== Work task ==
Within the records below, find each line that holds the string "mother", then copy it.

- - -

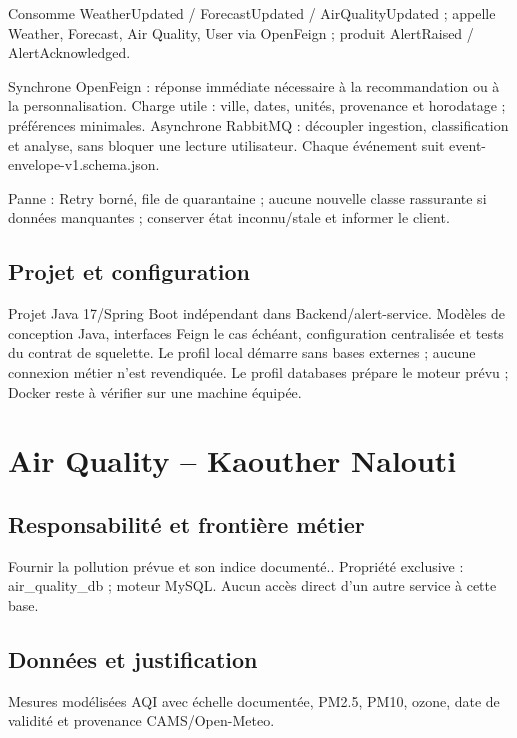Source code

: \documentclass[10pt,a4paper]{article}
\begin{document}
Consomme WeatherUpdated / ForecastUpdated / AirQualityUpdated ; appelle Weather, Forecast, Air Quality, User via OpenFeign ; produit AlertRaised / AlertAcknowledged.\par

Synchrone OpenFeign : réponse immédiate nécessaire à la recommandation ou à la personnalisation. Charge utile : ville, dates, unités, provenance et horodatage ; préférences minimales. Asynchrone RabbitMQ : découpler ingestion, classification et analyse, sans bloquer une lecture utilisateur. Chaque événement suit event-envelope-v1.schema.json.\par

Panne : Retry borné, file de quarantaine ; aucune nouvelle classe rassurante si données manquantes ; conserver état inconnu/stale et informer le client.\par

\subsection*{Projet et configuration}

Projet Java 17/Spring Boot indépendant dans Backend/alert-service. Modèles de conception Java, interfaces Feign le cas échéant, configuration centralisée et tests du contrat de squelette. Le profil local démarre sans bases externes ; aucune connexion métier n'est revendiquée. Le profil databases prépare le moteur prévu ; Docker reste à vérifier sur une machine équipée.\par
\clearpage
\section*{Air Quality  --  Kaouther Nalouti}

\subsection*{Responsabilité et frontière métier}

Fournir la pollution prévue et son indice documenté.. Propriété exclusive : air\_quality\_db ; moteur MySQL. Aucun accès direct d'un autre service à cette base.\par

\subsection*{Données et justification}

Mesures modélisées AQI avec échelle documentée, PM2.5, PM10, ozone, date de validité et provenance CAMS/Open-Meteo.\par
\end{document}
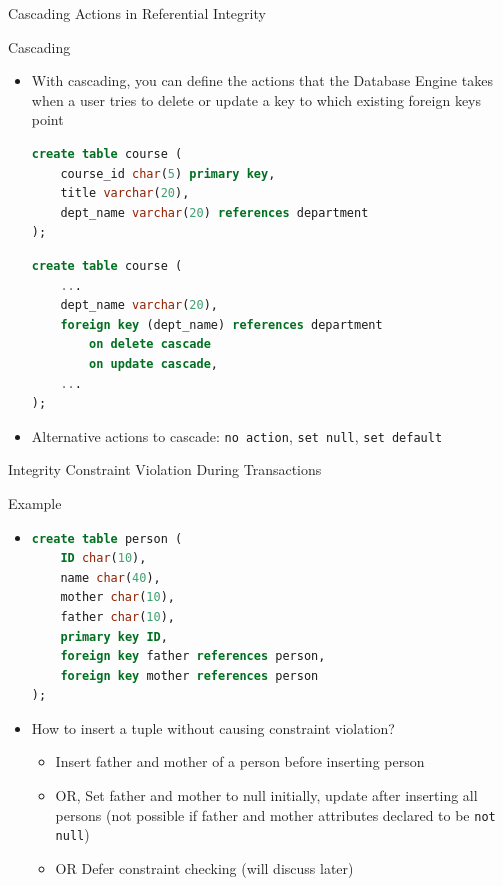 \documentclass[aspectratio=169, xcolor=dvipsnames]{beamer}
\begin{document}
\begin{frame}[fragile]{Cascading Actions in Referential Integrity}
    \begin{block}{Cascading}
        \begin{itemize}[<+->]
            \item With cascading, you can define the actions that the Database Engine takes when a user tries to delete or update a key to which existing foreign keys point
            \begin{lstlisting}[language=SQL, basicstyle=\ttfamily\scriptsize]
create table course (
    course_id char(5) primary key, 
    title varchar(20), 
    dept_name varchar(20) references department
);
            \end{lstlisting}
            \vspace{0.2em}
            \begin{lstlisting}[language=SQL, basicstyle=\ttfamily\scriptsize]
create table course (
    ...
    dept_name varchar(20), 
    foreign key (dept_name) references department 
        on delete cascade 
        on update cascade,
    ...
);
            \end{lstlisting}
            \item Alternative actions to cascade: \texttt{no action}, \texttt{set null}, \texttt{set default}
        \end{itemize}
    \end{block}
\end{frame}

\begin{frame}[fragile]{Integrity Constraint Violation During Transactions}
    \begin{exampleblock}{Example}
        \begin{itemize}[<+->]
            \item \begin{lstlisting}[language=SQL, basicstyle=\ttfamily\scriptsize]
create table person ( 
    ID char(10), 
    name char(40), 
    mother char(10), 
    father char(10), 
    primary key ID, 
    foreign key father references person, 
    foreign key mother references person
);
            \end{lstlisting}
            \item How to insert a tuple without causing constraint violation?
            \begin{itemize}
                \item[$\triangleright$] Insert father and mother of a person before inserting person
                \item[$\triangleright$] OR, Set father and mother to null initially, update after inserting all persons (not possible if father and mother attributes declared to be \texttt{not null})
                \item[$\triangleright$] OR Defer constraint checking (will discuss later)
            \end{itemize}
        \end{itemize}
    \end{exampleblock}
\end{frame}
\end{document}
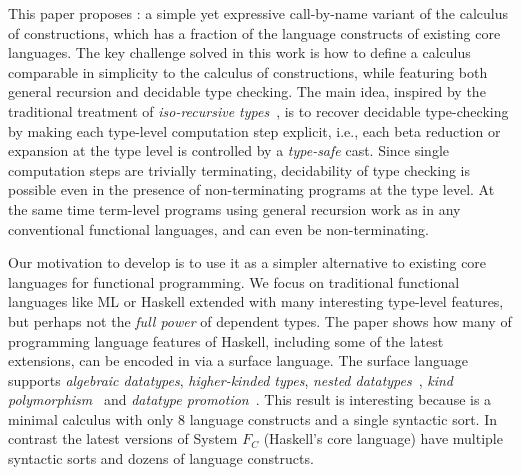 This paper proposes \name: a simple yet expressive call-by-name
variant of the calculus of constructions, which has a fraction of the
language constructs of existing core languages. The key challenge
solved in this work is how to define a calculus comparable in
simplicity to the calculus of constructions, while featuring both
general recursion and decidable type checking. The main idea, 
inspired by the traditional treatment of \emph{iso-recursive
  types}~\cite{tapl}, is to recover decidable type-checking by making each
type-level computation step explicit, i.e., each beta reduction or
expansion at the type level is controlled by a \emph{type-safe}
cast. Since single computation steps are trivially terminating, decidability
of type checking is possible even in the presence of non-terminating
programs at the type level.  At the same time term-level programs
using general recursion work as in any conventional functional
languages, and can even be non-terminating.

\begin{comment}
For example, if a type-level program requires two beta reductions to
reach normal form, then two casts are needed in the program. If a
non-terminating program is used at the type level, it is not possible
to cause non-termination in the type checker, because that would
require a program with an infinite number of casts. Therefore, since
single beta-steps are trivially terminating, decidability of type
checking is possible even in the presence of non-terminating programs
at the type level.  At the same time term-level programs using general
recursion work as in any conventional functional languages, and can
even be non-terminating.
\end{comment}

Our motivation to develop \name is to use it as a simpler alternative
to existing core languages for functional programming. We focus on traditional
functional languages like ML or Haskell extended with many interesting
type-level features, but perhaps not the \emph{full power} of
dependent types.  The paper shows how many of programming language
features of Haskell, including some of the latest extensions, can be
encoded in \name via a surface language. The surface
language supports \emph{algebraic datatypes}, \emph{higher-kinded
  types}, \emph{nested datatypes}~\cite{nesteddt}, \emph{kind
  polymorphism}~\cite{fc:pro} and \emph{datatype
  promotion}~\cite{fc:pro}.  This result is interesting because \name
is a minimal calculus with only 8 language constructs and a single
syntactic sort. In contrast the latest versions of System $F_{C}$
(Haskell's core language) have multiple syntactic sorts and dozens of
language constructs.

- - -

== Solution to this task ==
    mother char(10), 
    foreign key mother references person
                \item[$\triangleright$] Insert father and mother of a person before inserting person
                \item[$\triangleright$] OR, Set father and mother to null initially, update after inserting all persons (not possible if father and mother attributes declared to be \texttt{not null})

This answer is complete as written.